PROVIDED DATA below:

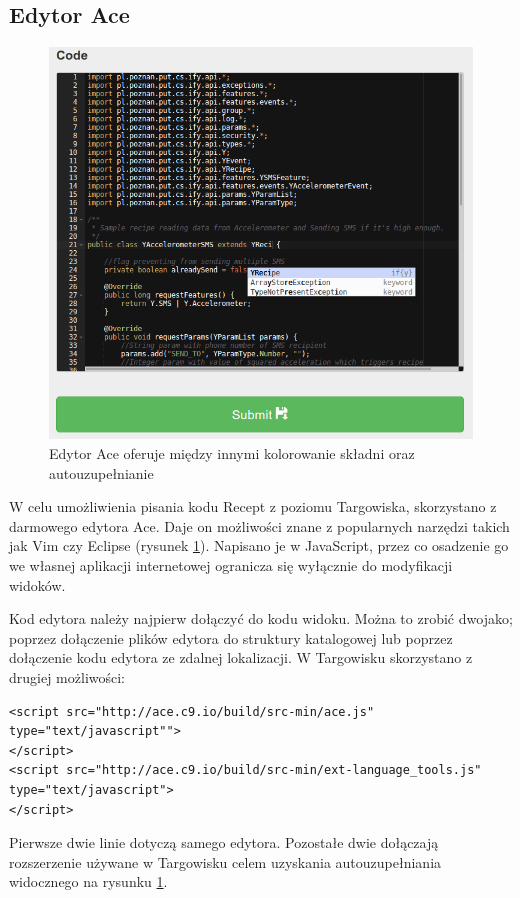 \documentclass[11pt,a4paper,polish,thesis]{dcsbook}
\begin{document}
\subsection{Edytor Ace}
\begin{figure}[p]
  \centering
  \includegraphics[scale=0.6]{./resources/market_ace.png}
  \caption{Edytor Ace oferuje między innymi kolorowanie składni oraz autouzupełnianie}
  \label{fig:market_ace}
\end{figure}
W celu umożliwienia pisania kodu Recept z poziomu Targowiska, skorzystano z darmowego edytora Ace. Daje on możliwości znane z popularnych narzędzi
takich jak Vim czy Eclipse (rysunek \ref{fig:market_ace}). Napisano je w JavaScript, przez co osadzenie go we własnej aplikacji internetowej ogranicza się wyłącznie
do modyfikacji widoków.

Kod edytora należy najpierw dołączyć do kodu widoku. Można to zrobić dwojako; poprzez dołączenie plików edytora do struktury katalogowej lub poprzez dołączenie kodu
edytora ze zdalnej lokalizacji. W Targowisku skorzystano z drugiej możliwości:
\begin{verbatim}
<script src="http://ace.c9.io/build/src-min/ace.js" type="text/javascript"">
</script>
<script src="http://ace.c9.io/build/src-min/ext-language_tools.js" type="text/javascript">
</script>
\end{verbatim}
Pierwsze dwie linie dotyczą samego edytora. Pozostałe dwie dołączają rozszerzenie używane w Targowisku celem uzyskania autouzupełniania widocznego na
rysunku \ref{fig:market_ace}.
\end{document}
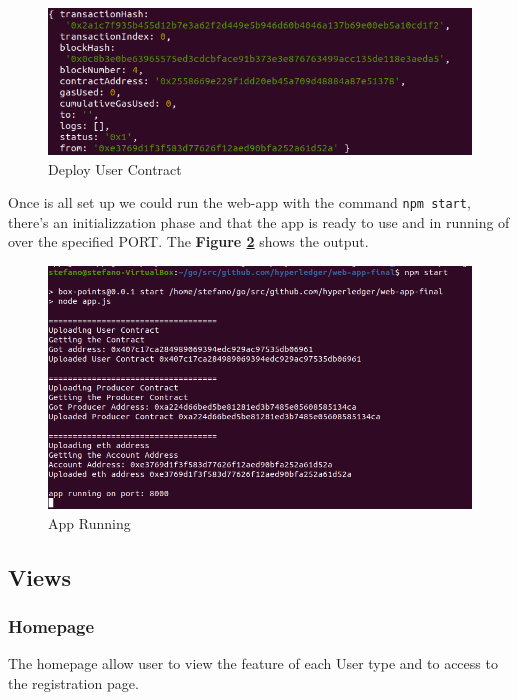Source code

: \begin{figure}[h!]
    \centering
    \includegraphics[totalheight=4cm]{img/app-running/deployUserContract.png}
    \caption{Deploy User Contract}
    \label{fig:deploy-user-contract}
\end{figure}

Once is all set up we could run the web-app with the command \texttt{npm start}, there's an initializzation
phase and that the app is ready to use and in running of over the specified PORT. The \textbf{Figure \ref{fig:app-running}}
shows the output. 

\begin{figure}[h!]
    \centering
    \includegraphics[totalheight=6cm]{img/app-running/app-running.png}
    \caption{App Running}
    \label{fig:app-running}
\end{figure}

\newpage
\subsection{Views}

\subsubsection{Homepage}

The homepage allow user to view the feature of each User type and to access to the registration page.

End of PROVIDED DATA.

→ EXERCISE
Quote every entry exactly, with the pictures omitted.

→ SOLUTION
 \documentclass[11pt,a4paper,polish,thesis]{dcsbook}
\begin{document}
\subsection{Edytor Ace}
\begin{figure}[p]
  \centering
  \includegraphics[scale=0.6]{./resources/market_ace.png}
  \caption{Edytor Ace oferuje między innymi kolorowanie składni oraz autouzupełnianie}
  \label{fig:market_ace}
\end{figure}
W celu umożliwienia pisania kodu Recept z poziomu Targowiska, skorzystano z darmowego edytora Ace. Daje on możliwości znane z popularnych narzędzi
takich jak Vim czy Eclipse (rysunek \ref{fig:market_ace}). Napisano je w JavaScript, przez co osadzenie go we własnej aplikacji internetowej ogranicza się wyłącznie
do modyfikacji widoków.

Kod edytora należy najpierw dołączyć do kodu widoku. Można to zrobić dwojako; poprzez dołączenie plików edytora do struktury katalogowej lub poprzez dołączenie kodu
edytora ze zdalnej lokalizacji. W Targowisku skorzystano z drugiej możliwości:
\begin{verbatim}
<script src="http://ace.c9.io/build/src-min/ace.js" type="text/javascript"">
</script>
<script src="http://ace.c9.io/build/src-min/ext-language_tools.js" type="text/javascript">
</script>
\end{verbatim}
Pierwsze dwie linie dotyczą samego edytora. Pozostałe dwie dołączają rozszerzenie używane w Targowisku celem uzyskania autouzupełniania widocznego na
rysunku \ref{fig:market_ace}.
\end{document}
Source code

: \begin{figure}[h!]
    \centering
    \includegraphics[totalheight=4cm]{img/app-running/deployUserContract.png}
    \caption{Deploy User Contract}
    \label{fig:deploy-user-contract}
\end{figure}

Once is all set up we could run the web-app with the command \texttt{npm start}, there's an initializzation
phase and that the app is ready to use and in running of over the specified PORT. The \textbf{Figure \ref{fig:app-running}}
shows the output. 

\begin{figure}[h!]
    \centering
    \includegraphics[totalheight=6cm]{img/app-running/app-running.png}
    \caption{App Running}
    \label{fig:app-running}
\end{figure}

\newpage
\subsection{Views}

\subsubsection{Homepage}

The homepage allow user to view the feature of each User type and to access to the registration page.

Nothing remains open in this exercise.